Pedro Marques
Dr. Jekyll e Mr. Hyde
Ojulgamento ainda nem começou e o sistema judicial já conseguiu dar uma péssima imagem de si mesmo. Crimes prescritos. Uma acusação “pouco rigorosa”, “inconsistente” e “fantasiosa”. Dois juízes, os únicos do mais importante tribunal criminal do país, com visões diametralmente opostas da aplicação da lei. Se o Tribunal Central de Instrução Criminal fosse uma pessoa, teria a personalidade de Dr. Jekyll e Mr. Hyde.
As pessoas não compreendem. A justiça é independente, mas não está nem se pode colocar à margem da sociedade. Constitui um dos vértices do sistema democrático e, tal como os restantes, requer legitimidade social. Não está isenta de escrutínio. Tem de conseguir explicar o seu funcionamento e decisões aos cidadãos.
E tem de funcionar em tempo útil. De acordo com as notícias, as investigações terão começado há nove anos. Nove anos!
Entre julgamento e recursos, talvez tenhamos ainda mais uma década até à sentença definitiva. Não há justiça que se faça ao fim de duas décadas.

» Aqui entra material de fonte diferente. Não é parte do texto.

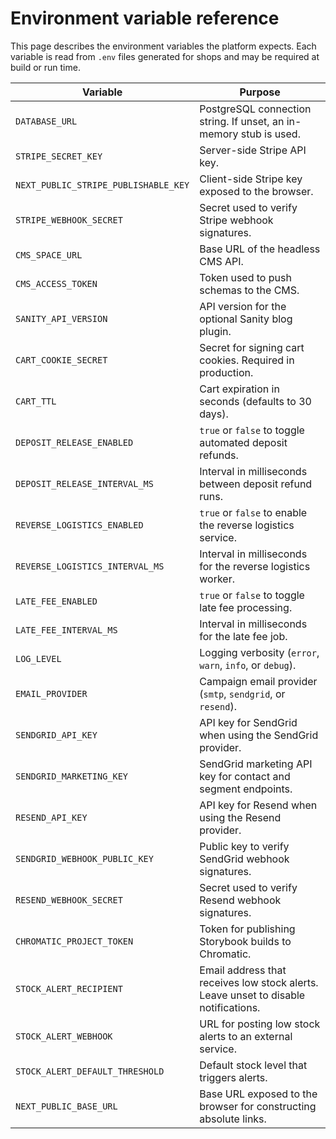 # Environment variable reference

This page describes the environment variables the platform expects. Each variable is read from `.env` files generated for shops and may be required at build or run time.

| Variable | Purpose |
| --- | --- |
| `DATABASE_URL` | PostgreSQL connection string. If unset, an in-memory stub is used. |
| `STRIPE_SECRET_KEY` | Server-side Stripe API key. |
| `NEXT_PUBLIC_STRIPE_PUBLISHABLE_KEY` | Client-side Stripe key exposed to the browser. |
| `STRIPE_WEBHOOK_SECRET` | Secret used to verify Stripe webhook signatures. |
| `CMS_SPACE_URL` | Base URL of the headless CMS API. |
| `CMS_ACCESS_TOKEN` | Token used to push schemas to the CMS. |
| `SANITY_API_VERSION` | API version for the optional Sanity blog plugin. |
| `CART_COOKIE_SECRET` | Secret for signing cart cookies. Required in production. |
| `CART_TTL` | Cart expiration in seconds (defaults to 30 days). |
| `DEPOSIT_RELEASE_ENABLED` | `true` or `false` to toggle automated deposit refunds. |
| `DEPOSIT_RELEASE_INTERVAL_MS` | Interval in milliseconds between deposit refund runs. |
| `REVERSE_LOGISTICS_ENABLED` | `true` or `false` to enable the reverse logistics service. |
| `REVERSE_LOGISTICS_INTERVAL_MS` | Interval in milliseconds for the reverse logistics worker. |
| `LATE_FEE_ENABLED` | `true` or `false` to toggle late fee processing. |
| `LATE_FEE_INTERVAL_MS` | Interval in milliseconds for the late fee job. |
| `LOG_LEVEL` | Logging verbosity (`error`, `warn`, `info`, or `debug`). |
| `EMAIL_PROVIDER` | Campaign email provider (`smtp`, `sendgrid`, or `resend`). |
| `SENDGRID_API_KEY` | API key for SendGrid when using the SendGrid provider. |
| `SENDGRID_MARKETING_KEY` | SendGrid marketing API key for contact and segment endpoints. |
| `RESEND_API_KEY` | API key for Resend when using the Resend provider. |
| `SENDGRID_WEBHOOK_PUBLIC_KEY` | Public key to verify SendGrid webhook signatures. |
| `RESEND_WEBHOOK_SECRET` | Secret used to verify Resend webhook signatures. |
| `CHROMATIC_PROJECT_TOKEN` | Token for publishing Storybook builds to Chromatic. |
| `STOCK_ALERT_RECIPIENT` | Email address that receives low stock alerts. Leave unset to disable notifications. |
| `STOCK_ALERT_WEBHOOK` | URL for posting low stock alerts to an external service. |
| `STOCK_ALERT_DEFAULT_THRESHOLD` | Default stock level that triggers alerts. |
| `NEXT_PUBLIC_BASE_URL` | Base URL exposed to the browser for constructing absolute links. |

Uma das causas desta demora reside na opção por criar um megaprocesso, em vez de vários processos separados. É a lógica de relacionar tudo com tudo, o que pode fazer sentido em teoria (e mesmo isso é discutível), mas que a prática demonstra criar monstros processuais – atrasando investigação, instrução e julgamento – e contribui para que não se faça justiça.
É exatamente por isso que a Estratégia Nacional de Combate à Corrupção, proposta pelo governo no ano passado, insiste na separação de processos. Apesar de a separação de processos ser já uma opção do Ministério Público, tudo o que na lei possa ser clarificado para simplificar esse caminho será positivo.

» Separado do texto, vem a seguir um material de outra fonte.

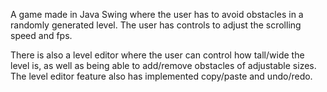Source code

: A game made in Java Swing where the user has to avoid obstacles in a randomly generated level. The user has controls to adjust the scrolling speed and fps.

There is also a level editor where the user can control how tall/wide the level is, as well as being able to add/remove obstacles of adjustable sizes.
The level editor feature also has implemented copy/paste and undo/redo.

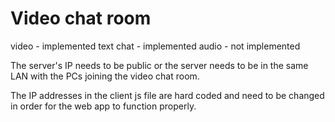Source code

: # Video chat room

video - implemented
text chat - implemented
audio - not implemented

The server's IP needs to be public or the server needs to be in the same LAN with the PCs joining the video chat room.

The IP addresses in the client js file are hard coded and need to be changed in order for the web app to function properly.

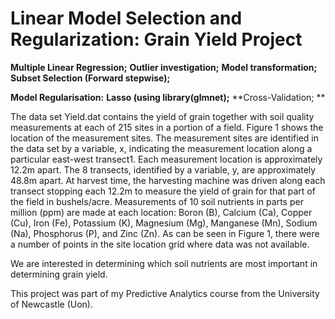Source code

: # Linear Model Selection and Regularization: Grain Yield Project
 

   **Multiple Linear Regression;**
   **Outlier investigation;**
   **Model transformation;**
   **Subset Selection (Forward stepwise);**  
   
   **Model Regularisation:**
   **Lasso (using library(glmnet);**
   **Cross-Validation; **
 
The data set Yield.dat contains the yield of grain together with soil quality measurements
at each of 215 sites in a portion of a field. Figure 1 shows the location of the measurement
sites. The measurement sites are identified in the data set by a variable, x, indicating the
measurement location along a particular east-west transect1. Each measurement location is 
approximately 12.2m apart. The 8 transects, identified by a variable, y, are approximately
48.8m apart. At harvest time, the harvesting machine was driven along each transect stopping
each 12.2m to measure the yield of grain for that part of the field in bushels/acre. Measurements
of 10 soil nutrients in parts per million (ppm) are made at each location: Boron (B), Calcium
(Ca), Copper (Cu), Iron (Fe), Potassium (K), Magnesium (Mg), Manganese (Mn), Sodium
(Na), Phosphorus (P), and Zinc (Zn). As can be seen in Figure 1, there were a number of
points in the site location grid where data was not available.

We are interested in determining which soil nutrients are most important in determining grain
yield.



This project was part of my Predictive Analytics course from the University of Newcastle (Uon).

Mas há uma coisa para a qual os megaprocessos servem: a mediatização. No momento em que vimos, qual reality show, a detenção de José Sócrates em direto na televisão, percebemos que as violações do segredo de justiça (crimes que ficam sempre impunes) seriam utilizadas cirurgicamente para fazer o julgamento na praça pública.
Depois de tudo isto, da decisão instrutória sobram apenas 17 dos 189 crimes que constavam na acusação. São, ainda assim, acusações muito graves as que sobrevivem ao profundo escrutínio de Ivo Rosa e seguem para julgamento. Ninguém sai, por isso, vitorioso desta fase processual.

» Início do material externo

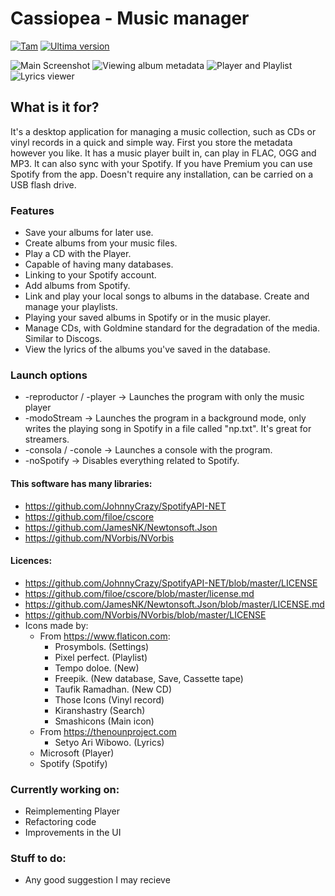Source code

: # Cassiopea - Music manager
[![Tam](https://img.shields.io/github/languages/code-size/orestescm76/aplicacion-gestormusica?label=Size)](https://github.com/orestescm76/aplicacion-gestormusica)
[![Ultima version](https://img.shields.io/github/v/release/orestescm76/aplicacion-gestormusica?color=red)](https://github.com/orestescm76/aplicacion-gestormusica)

![Main Screenshot](https://i.imgur.com/jeawWRv.png)
![Viewing album metadata](https://i.imgur.com/C9Pph8W.png)
![Player and Playlist](https://i.imgur.com/ncb31Bq.png)
![Lyrics viewer](https://i.imgur.com/URNazzL.png)

## What is it for?
It's a desktop application for managing a music collection, such as CDs or vinyl records in a quick and simple way. First you store the metadata however you like.
It has a music player built in, can play in FLAC, OGG and MP3. It can also sync with your Spotify. If you have Premium you can use Spotify from the app.
Doesn't require any installation, can be carried on a USB flash drive.

### Features
* Save your albums for later use.
* Create albums from your music files.
* Play a CD with the Player.
* Capable of having many databases.
* Linking to your Spotify account.
* Add albums from Spotify.
* Link and play your local songs to albums in the database. Create and manage your playlists.
* Playing your saved albums in Spotify or in the music player.
* Manage CDs, with Goldmine standard for the degradation of the media. Similar to Discogs.
* View the lyrics of the albums you've saved in the database.

### Launch options
* -reproductor / -player -> Launches the program with only the music player
* -modoStream -> Launches the program in a background mode, only writes the playing song in Spotify in a file called "np.txt". It's great for streamers.
* -consola / -conole -> Launches a console with the program.
* -noSpotify -> Disables everything related to Spotify.

#### This software has many libraries:
* https://github.com/JohnnyCrazy/SpotifyAPI-NET
* https://github.com/filoe/cscore
* https://github.com/JamesNK/Newtonsoft.Json
* https://github.com/NVorbis/NVorbis
#### Licences:
* https://github.com/JohnnyCrazy/SpotifyAPI-NET/blob/master/LICENSE
* https://github.com/filoe/cscore/blob/master/license.md
* https://github.com/JamesNK/Newtonsoft.Json/blob/master/LICENSE.md
* https://github.com/NVorbis/NVorbis/blob/master/LICENSE
* Icons made by:
	* From https://www.flaticon.com:
		* Prosymbols. (Settings)
		* Pixel perfect. (Playlist)
		* Tempo doloe. (New)
		* Freepik. (New database, Save, Cassette tape)
		* Taufik Ramadhan. (New CD)
		* Those Icons (Vinyl record)
		* Kiranshastry (Search)
		* Smashicons (Main icon)
	* From https://thenounproject.com
		* Setyo Ari Wibowo. (Lyrics)
	* Microsoft (Player)
	* Spotify (Spotify)
	
### Currently working on:
* Reimplementing Player
* Refactoring code
* Improvements in the UI

### Stuff to do:
* Any good suggestion I may recieve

É verdade que mesmo Al Capone foi “apenas” preso por fuga ao fisco. O mesmo aconteceu, aliás, com Isaltino Morais, por prescrição do crime de corrupção pelo qual foi condenado. Mas fica nos cidadãos uma total incompreensão. Um sentimento larvar que corrói a confiança na justiça e na democracia.
Sabemos onde está a ferida. Os atores do sistema judicial que tratem de a curar antes que alastre ainda mais.